Subimos por una escalerita en espiral y entramos a un dormitorio. Cuando se me acomodan los ojos a la oscuridad veo a Tiago, de espaldas arrodillado sobre la cama. Lo reconozco por el culo chato y lampiño. Tiene puesta una máscara de cuero que le cubre la mitad de la cara, hasta la nariz. El pecho está descubierto, cruzado por un harnés también de cuero y tachas. El suspensor también es de cuero y le tapa la pija pero le deja el culo al aire. Ahí me doy cuenta que sostiene un rebenque con la mano derecha y que está sentado sobre las piernas de un tipo que está recostado boca abajo en la cama.

– ¿Qué hacés puto? – me dice, haciéndome señas para que me acerque.

Me da un beso en la mejilla. Odio llegar tarde a las orgías. Es al revés que en los cumpleaños. En los cumpleaños lo mejor es llegar tarde, cuando ya circulan los sánguches de miga y los grupitos ya coagularon: es más fácil sumarse a las conversaciones que iniciarlas torpemente y romper el hielo. En las fiestas negras es al revés: cuando llegás tarde no sabés cómo saludar. ¿Le das la mano a todo el mundo y te presentás diciendo el nombre? ¿Les das un beso? ¿Tirás un “hola a todos, saludo así en general así siguen con lo suyo, no se preocupen, me llamo Christian, soy amigo de Tiago, el muchacho ese de la máscara de cuero y el culo chato”? Opto por saludar de a uno con un beso, salvo al que está inmovilizado boca abajo. El del mameluco se desnuda: tiene la pija parada.

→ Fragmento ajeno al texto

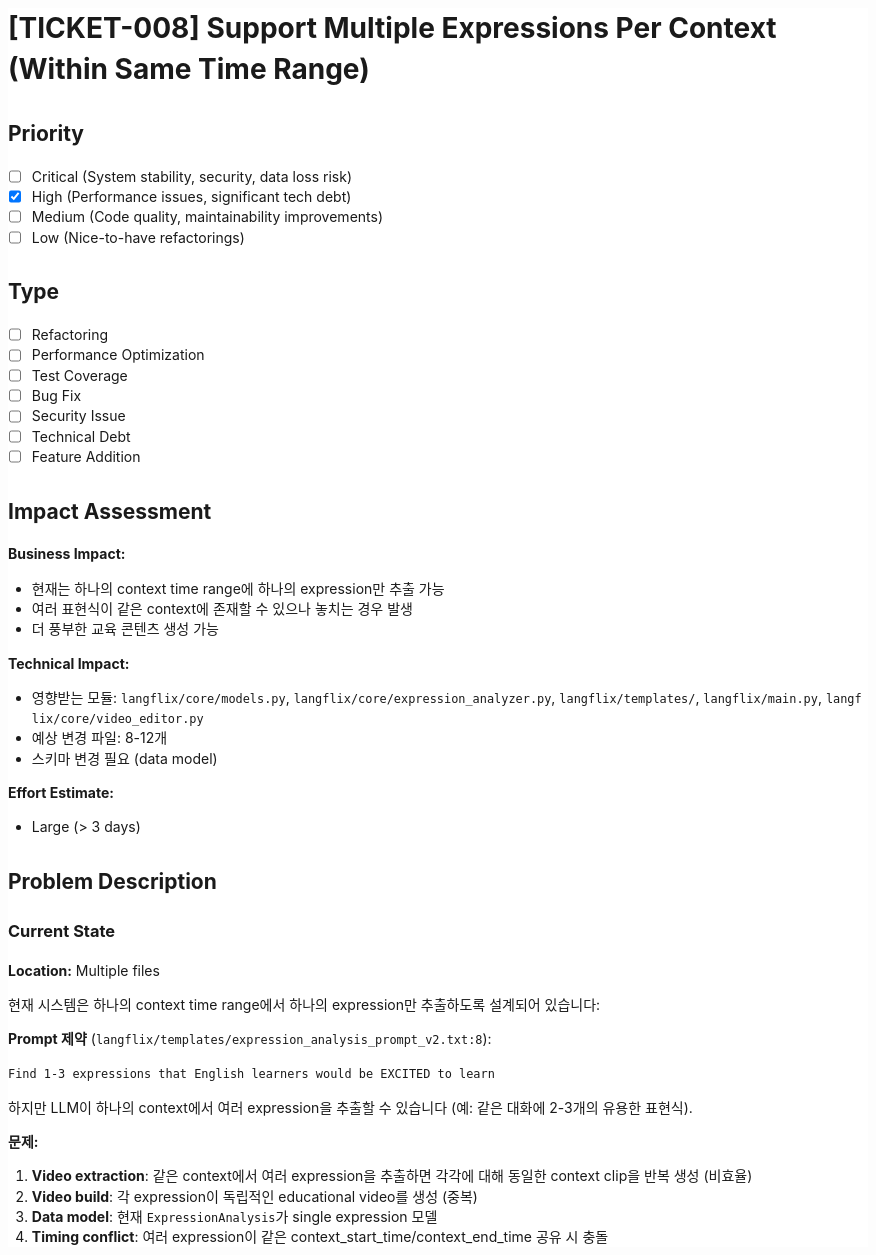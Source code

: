 # [TICKET-008] Support Multiple Expressions Per Context (Within Same Time Range)

## Priority
- [ ] Critical (System stability, security, data loss risk)
- [x] High (Performance issues, significant tech debt)
- [ ] Medium (Code quality, maintainability improvements)
- [ ] Low (Nice-to-have refactorings)

## Type
- [ ] Refactoring
- [ ] Performance Optimization
- [ ] Test Coverage
- [ ] Bug Fix
- [ ] Security Issue
- [ ] Technical Debt
- [ ] Feature Addition

## Impact Assessment
**Business Impact:**
- 현재는 하나의 context time range에 하나의 expression만 추출 가능
- 여러 표현식이 같은 context에 존재할 수 있으나 놓치는 경우 발생
- 더 풍부한 교육 콘텐츠 생성 가능

**Technical Impact:**
- 영향받는 모듈: `langflix/core/models.py`, `langflix/core/expression_analyzer.py`, `langflix/templates/`, `langflix/main.py`, `langflix/core/video_editor.py`
- 예상 변경 파일: 8-12개
- 스키마 변경 필요 (data model)

**Effort Estimate:**
- Large (> 3 days)

## Problem Description

### Current State
**Location:** Multiple files

현재 시스템은 하나의 context time range에서 하나의 expression만 추출하도록 설계되어 있습니다:

**Prompt 제약** (`langflix/templates/expression_analysis_prompt_v2.txt:8`):
```
Find 1-3 expressions that English learners would be EXCITED to learn
```

하지만 LLM이 하나의 context에서 여러 expression을 추출할 수 있습니다 (예: 같은 대화에 2-3개의 유용한 표현식).

**문제:**
1. **Video extraction**: 같은 context에서 여러 expression을 추출하면 각각에 대해 동일한 context clip을 반복 생성 (비효율)
2. **Video build**: 각 expression이 독립적인 educational video를 생성 (중복)
3. **Data model**: 현재 `ExpressionAnalysis`가 single expression 모델
4. **Timing conflict**: 여러 expression이 같은 context_start_time/context_end_time 공유 시 충돌
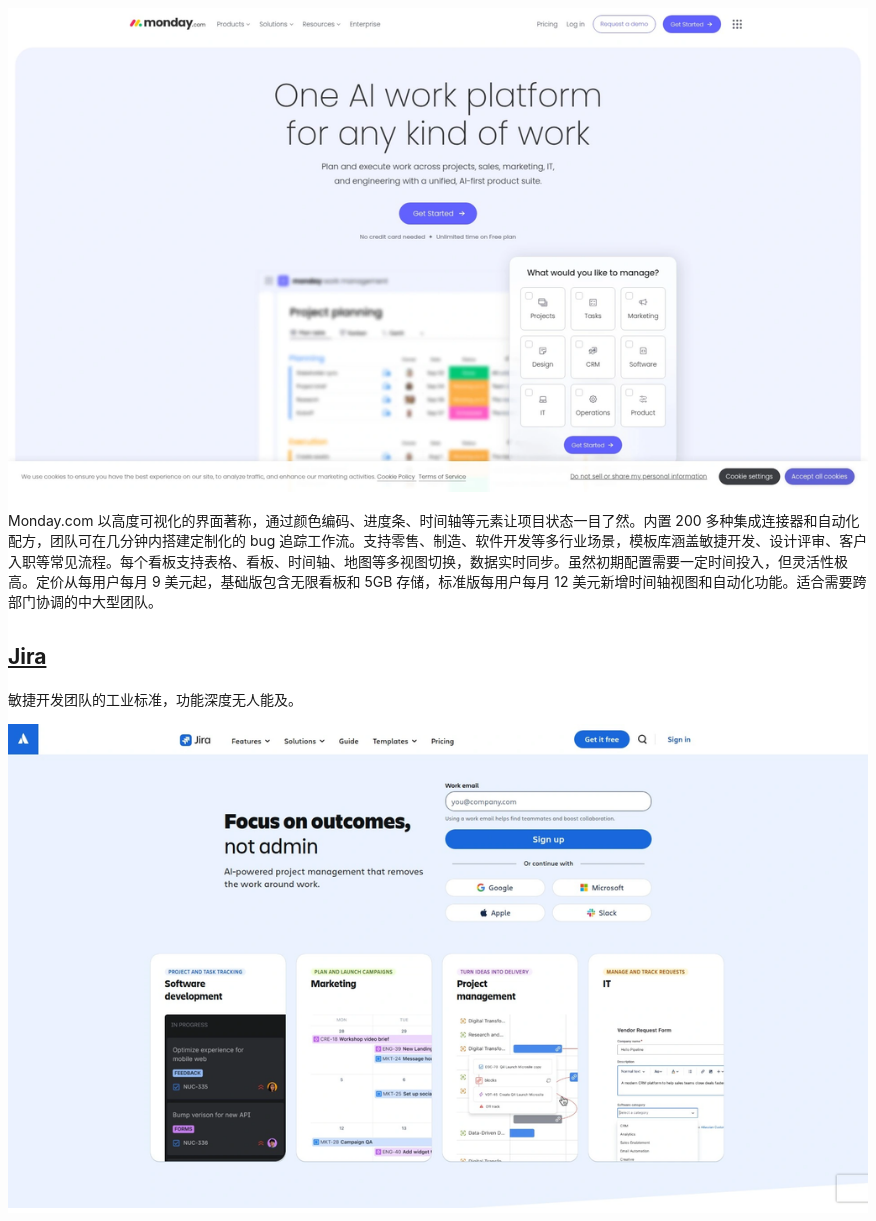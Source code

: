 ![Monday.com Screenshot](image/monday.webp)


Monday.com 以高度可视化的界面著称，通过颜色编码、进度条、时间轴等元素让项目状态一目了然。内置 200 多种集成连接器和自动化配方，团队可在几分钟内搭建定制化的 bug 追踪工作流。支持零售、制造、软件开发等多行业场景，模板库涵盖敏捷开发、设计评审、客户入职等常见流程。每个看板支持表格、看板、时间轴、地图等多视图切换，数据实时同步。虽然初期配置需要一定时间投入，但灵活性极高。定价从每用户每月 9 美元起，基础版包含无限看板和 5GB 存储，标准版每用户每月 12 美元新增时间轴视图和自动化功能。适合需要跨部门协调的中大型团队。

## **[Jira](https://www.atlassian.com/software/jira)**

敏捷开发团队的工业标准，功能深度无人能及。

![Jira Screenshot](image/atlassian.webp)
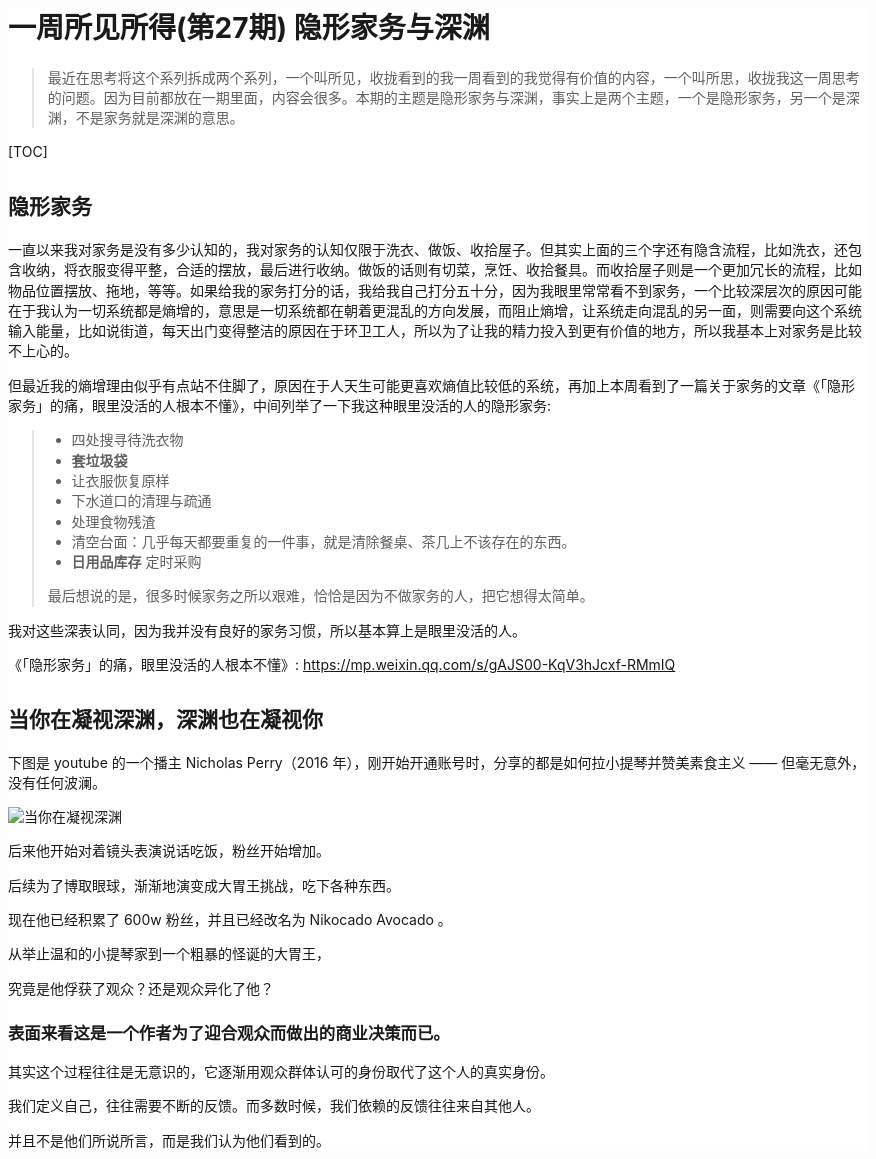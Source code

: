 # 一周所见所得(第27期)  隐形家务与深渊

> 最近在思考将这个系列拆成两个系列，一个叫所见，收拢看到的我一周看到的我觉得有价值的内容，一个叫所思，收拢我这一周思考的问题。因为目前都放在一期里面，内容会很多。本期的主题是隐形家务与深渊，事实上是两个主题，一个是隐形家务，另一个是深渊，不是家务就是深渊的意思。

[TOC]

## 隐形家务

一直以来我对家务是没有多少认知的，我对家务的认知仅限于洗衣、做饭、收拾屋子。但其实上面的三个字还有隐含流程，比如洗衣，还包含收纳，将衣服变得平整，合适的摆放，最后进行收纳。做饭的话则有切菜，烹饪、收拾餐具。而收拾屋子则是一个更加冗长的流程，比如物品位置摆放、拖地，等等。如果给我的家务打分的话，我给我自己打分五十分，因为我眼里常常看不到家务，一个比较深层次的原因可能在于我认为一切系统都是熵增的，意思是一切系统都在朝着更混乱的方向发展，而阻止熵增，让系统走向混乱的另一面，则需要向这个系统输入能量，比如说街道，每天出门变得整洁的原因在于环卫工人，所以为了让我的精力投入到更有价值的地方，所以我基本上对家务是比较不上心的。

但最近我的熵增理由似乎有点站不住脚了，原因在于人天生可能更喜欢熵值比较低的系统，再加上本周看到了一篇关于家务的文章《「隐形家务」的痛，眼里没活的人根本不懂》，中间列举了一下我这种眼里没活的人的隐形家务:

> - 四处搜寻待洗衣物
> - **套垃圾袋**
> - 让衣服恢复原样
> - 下水道口的清理与疏通
> - 处理食物残渣
> - 清空台面：几乎每天都要重复的一件事，就是清除餐桌、茶几上不该存在的东西。
> - **日用品库存**  定时采购
>
> 最后想说的是，很多时候家务之所以艰难，恰恰是因为不做家务的人，把它想得太简单。

我对这些深表认同，因为我并没有良好的家务习惯，所以基本算上是眼里没活的人。

《「隐形家务」的痛，眼里没活的人根本不懂》: https://mp.weixin.qq.com/s/gAJS00-KqV3hJcxf-RMmIQ

## 当你在凝视深渊，深渊也在凝视你

下图是 youtube 的一个播主 Nicholas Perry（2016 年），刚开始开通账号时，分享的都是如何拉小提琴并赞美素食主义 —— 但毫无意外，没有任何波澜。

![当你在凝视深渊](http://tva4.sinaimg.cn/large/006e5UvNly1h4hsspqbnbj30xc112tbj.jpg)



后来他开始对着镜头表演说话吃饭，粉丝开始增加。

后续为了博取眼球，渐渐地演变成大胃王挑战，吃下各种东西。

现在他已经积累了 600w 粉丝，并且已经改名为 Nikocado Avocado 。

从举止温和的小提琴家到一个粗暴的怪诞的大胃王，

究竟是他俘获了观众？还是观众异化了他？

### 表面来看这是一个作者为了迎合观众而做出的商业决策而已。

其实这个过程往往是无意识的，它逐渐用观众群体认可的身份取代了这个人的真实身份。

我们定义自己，往往需要不断的反馈。而多数时候，我们依赖的反馈往往来自其他人。

并且不是他们所说所言，而是我们认为他们看到的。
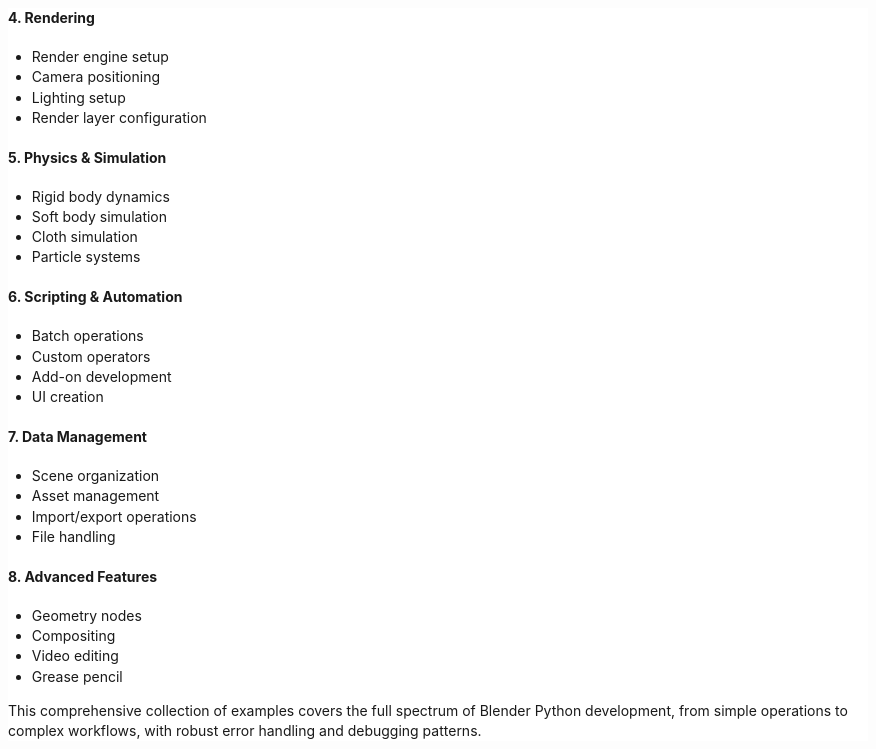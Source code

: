 #### 4. **Rendering**
- Render engine setup
- Camera positioning
- Lighting setup
- Render layer configuration

#### 5. **Physics & Simulation**
- Rigid body dynamics
- Soft body simulation
- Cloth simulation
- Particle systems

#### 6. **Scripting & Automation**
- Batch operations
- Custom operators
- Add-on development
- UI creation

#### 7. **Data Management**
- Scene organization
- Asset management
- Import/export operations
- File handling

#### 8. **Advanced Features**
- Geometry nodes
- Compositing
- Video editing
- Grease pencil

This comprehensive collection of examples covers the full spectrum of Blender Python development, from simple operations to complex workflows, with robust error handling and debugging patterns.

– ¿Querés algo para tomar? – me pregunta, señalando la mesita de luz.

Hay una hilera de botellas (whisky, gaseosas, licor, cerveza, gancia) y una bandejita con un polvito blanco y unas pastillas de colores.

– Sí, un poquito de Mirinda – contesto.

Suena mi celular, es Marcos. Me pregunta cómo está la cosa. Le digo que todo bien, que toque timbre que bajo a abrirle yo.

– Compré diez cajas, no tenían más. ¿Alcanza?
– Sí, sino que las vaya a comprar él, que no rompa.
– ¿Y cómo está la cosa? ¿Hay algún dogor peludo con una linda zapán?
– Ni en pedo, son todos flaquitos lampiños.

Subimos juntos la escalerita y entramos a la habitación. Marcos me agarra fuerte de la mano y se va hacia una esquina. Dice un “hola” que apenas se escucha.

– ¿Cómo se llama tu amigo, Christian? – me pregunta Tiago.
– No es mi amigo, es mi amo – contesto. – Y tiene lengua, así que preguntale a él como se llama.
– ¿Cómo te llamás vos? – insiste Tiago, ahora dirigiéndose a Marcos.
– Llamame como vos quieras – contesta Marcos, serio y un poco incómodo.
– Perfecto, te voy a llamar “perro”, entonces. Vos – dice, hablándole ahora al del mameluco que está en cuatro patas lamiéndole los pies – pedile por favor que te deje chuparle la pija. Pedíselo con mucho respeto y capaz que te deja.

Marcos me agarra del brazo y me coloca frente a él. Me mira a los ojos y me besa con fuerza, como si inflara una burbuja de energía que lo va a proteger del cuadrúpedo que se acerca gateando por la alfombra, apenas visible en la penumbra de la habitación que huele a sahumerio de manzana verde. El tipo se desliza lentamente con la cabeza agachada, atravesando una por una las líneas de luz que se cuelan por las ranuras de la persiana.